The IIoT and Industry 4.0 will see a huge increase in smarter, connected devices. These devices will have to be able to communicate with each other so they will have to get smarter to the point where analytics are no longer happening in a central location. Because there will be a greater demand for real time decision making, a lot of analytics will take place towards the end node. However, the predicted 50 billion end point devices represent a huge security vulnerability at a time when DDOS (Distributed Denial of Service) incidents have become more commonplace.
Baxter commented: “DDOS attacks are picking up a lot of press attention and the key thing is that a lot of them are driven out of botnets - so I could hack into a camera or a device and using that IP address I could bombard a website, overload it and cause a DDOS.
“The best way to prevent that is to stop the hack from initiating in the device. As discussed there's a lot of end node devices and what hackers are doing is looking for the most vulnerable and easy place to get in. So they'll go and find a device with no security, hack into it, put malware in there and that malware turns it into a botnet.
“What we're seeing is a number of different places that are becoming the get in for the hackers, where they'll infiltrate the end node device and then start to perpetrate the malware.
“If you look at what's happening in the IoT space with the predicted 50 billion units, all of these devices will be connected and they all represent an increased risk - end points which have the potential for malware to be placed. Security has been talked about for a long time, set up in mobile phones and in PCs, but in that IT space you're talking about a very limited number of protocols for communications, and a limited number of operating systems – you’re really talking about an eco-system of just a few suppliers into that system. So if you can develop a secure solution that works with them, then you've captured the majority of that space.
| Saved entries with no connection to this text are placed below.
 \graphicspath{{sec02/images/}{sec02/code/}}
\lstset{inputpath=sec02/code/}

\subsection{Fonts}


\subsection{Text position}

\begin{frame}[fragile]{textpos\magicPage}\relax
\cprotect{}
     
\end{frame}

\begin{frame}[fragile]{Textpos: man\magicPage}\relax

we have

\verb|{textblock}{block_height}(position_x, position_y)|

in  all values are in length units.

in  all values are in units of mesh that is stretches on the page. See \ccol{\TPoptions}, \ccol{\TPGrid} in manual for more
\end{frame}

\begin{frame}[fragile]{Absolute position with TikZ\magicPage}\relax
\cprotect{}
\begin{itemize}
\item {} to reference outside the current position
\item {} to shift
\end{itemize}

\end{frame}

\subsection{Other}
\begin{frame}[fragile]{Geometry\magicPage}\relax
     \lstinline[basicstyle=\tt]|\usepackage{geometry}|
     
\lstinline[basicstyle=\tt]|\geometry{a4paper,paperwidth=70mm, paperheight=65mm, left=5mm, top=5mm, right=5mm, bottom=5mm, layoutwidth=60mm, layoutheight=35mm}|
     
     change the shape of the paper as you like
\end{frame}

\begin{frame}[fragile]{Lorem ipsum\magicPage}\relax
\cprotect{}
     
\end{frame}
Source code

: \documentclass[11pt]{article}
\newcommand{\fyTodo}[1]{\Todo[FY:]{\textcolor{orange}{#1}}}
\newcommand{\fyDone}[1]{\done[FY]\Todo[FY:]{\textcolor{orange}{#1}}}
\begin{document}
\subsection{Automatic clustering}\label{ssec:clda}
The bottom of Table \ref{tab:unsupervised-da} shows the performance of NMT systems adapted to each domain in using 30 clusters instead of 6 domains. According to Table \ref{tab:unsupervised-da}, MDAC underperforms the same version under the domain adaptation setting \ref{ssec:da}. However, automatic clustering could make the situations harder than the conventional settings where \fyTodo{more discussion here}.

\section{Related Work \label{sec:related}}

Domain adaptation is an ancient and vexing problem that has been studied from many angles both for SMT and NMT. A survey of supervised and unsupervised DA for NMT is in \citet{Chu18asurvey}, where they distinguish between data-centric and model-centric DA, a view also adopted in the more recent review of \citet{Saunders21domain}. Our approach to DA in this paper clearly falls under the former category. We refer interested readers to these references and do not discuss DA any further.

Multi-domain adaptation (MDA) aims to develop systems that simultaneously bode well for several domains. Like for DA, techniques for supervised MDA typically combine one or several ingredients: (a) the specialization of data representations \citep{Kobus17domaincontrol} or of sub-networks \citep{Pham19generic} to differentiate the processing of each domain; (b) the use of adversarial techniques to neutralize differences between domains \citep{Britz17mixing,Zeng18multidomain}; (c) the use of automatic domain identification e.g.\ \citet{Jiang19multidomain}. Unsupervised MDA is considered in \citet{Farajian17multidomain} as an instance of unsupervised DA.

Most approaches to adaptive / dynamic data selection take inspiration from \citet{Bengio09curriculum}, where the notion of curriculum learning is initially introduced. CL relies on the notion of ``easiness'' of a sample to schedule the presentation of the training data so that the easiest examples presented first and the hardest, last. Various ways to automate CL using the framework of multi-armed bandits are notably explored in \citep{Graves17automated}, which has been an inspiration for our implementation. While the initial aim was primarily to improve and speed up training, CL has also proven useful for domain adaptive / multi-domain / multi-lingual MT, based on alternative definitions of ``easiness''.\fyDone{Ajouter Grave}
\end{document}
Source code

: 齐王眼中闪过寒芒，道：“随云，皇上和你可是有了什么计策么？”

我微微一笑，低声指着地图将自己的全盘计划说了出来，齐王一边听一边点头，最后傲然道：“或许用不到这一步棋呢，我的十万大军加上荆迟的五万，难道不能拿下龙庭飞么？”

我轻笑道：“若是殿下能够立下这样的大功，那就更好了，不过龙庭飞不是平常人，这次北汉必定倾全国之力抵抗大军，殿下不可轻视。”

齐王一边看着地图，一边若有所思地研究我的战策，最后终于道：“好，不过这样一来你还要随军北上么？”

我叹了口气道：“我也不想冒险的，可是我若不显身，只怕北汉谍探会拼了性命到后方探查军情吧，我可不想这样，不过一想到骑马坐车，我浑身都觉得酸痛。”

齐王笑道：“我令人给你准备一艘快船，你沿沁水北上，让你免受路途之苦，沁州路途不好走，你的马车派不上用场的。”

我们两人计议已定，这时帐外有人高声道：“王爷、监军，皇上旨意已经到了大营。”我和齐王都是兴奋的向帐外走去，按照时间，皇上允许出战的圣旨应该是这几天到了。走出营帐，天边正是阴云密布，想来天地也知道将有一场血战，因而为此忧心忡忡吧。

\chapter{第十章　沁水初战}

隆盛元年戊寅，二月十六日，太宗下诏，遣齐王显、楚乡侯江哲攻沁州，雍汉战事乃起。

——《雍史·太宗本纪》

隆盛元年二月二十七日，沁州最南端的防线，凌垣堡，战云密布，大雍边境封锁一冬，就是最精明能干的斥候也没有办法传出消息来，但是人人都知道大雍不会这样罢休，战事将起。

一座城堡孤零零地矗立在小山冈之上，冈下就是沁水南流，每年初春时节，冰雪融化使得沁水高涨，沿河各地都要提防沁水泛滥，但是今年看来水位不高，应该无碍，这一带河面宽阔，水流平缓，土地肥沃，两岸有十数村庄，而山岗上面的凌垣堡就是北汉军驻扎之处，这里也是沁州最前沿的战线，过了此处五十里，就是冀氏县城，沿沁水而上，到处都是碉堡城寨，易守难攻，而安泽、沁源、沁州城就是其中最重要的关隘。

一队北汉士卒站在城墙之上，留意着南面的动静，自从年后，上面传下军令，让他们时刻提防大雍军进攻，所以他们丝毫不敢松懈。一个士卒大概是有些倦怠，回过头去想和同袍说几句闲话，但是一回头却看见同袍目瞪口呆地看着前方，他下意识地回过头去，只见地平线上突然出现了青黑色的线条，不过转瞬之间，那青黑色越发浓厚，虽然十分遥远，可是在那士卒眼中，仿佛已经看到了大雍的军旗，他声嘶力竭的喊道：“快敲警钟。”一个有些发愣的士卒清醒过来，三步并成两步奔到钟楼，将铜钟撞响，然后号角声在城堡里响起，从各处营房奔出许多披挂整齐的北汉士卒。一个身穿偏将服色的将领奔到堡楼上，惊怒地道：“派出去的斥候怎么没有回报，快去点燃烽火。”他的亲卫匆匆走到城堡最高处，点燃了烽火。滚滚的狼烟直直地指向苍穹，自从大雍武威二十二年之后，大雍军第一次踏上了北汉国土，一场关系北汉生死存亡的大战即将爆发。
“The issue on the IoT side is that you have different systems communicating in different ways, with no common protocol. There's a bunch of different hardware suppliers and operating systems that are working with the devices. So when you look at that environment it becomes very difficult to come up with a secure solution that works across the board. There's so many different variants and when you think about that exploding to 50 billion units, then it could cause a huge problem.
“The thing that we think is unique, is that in all of these elements, the common denominator is the memory – so if you can make the memory secure - if you can develop a solution that prevents someone from modifying the code that's in the memory – then you have one of the most secure solutions that you could possibly have. There can be other security elements that reside in the SoC and in the value chain, but if you can achieve security at the memory level it provides defence in depth, so we believe that there is a lot of value in making our memory more secure.”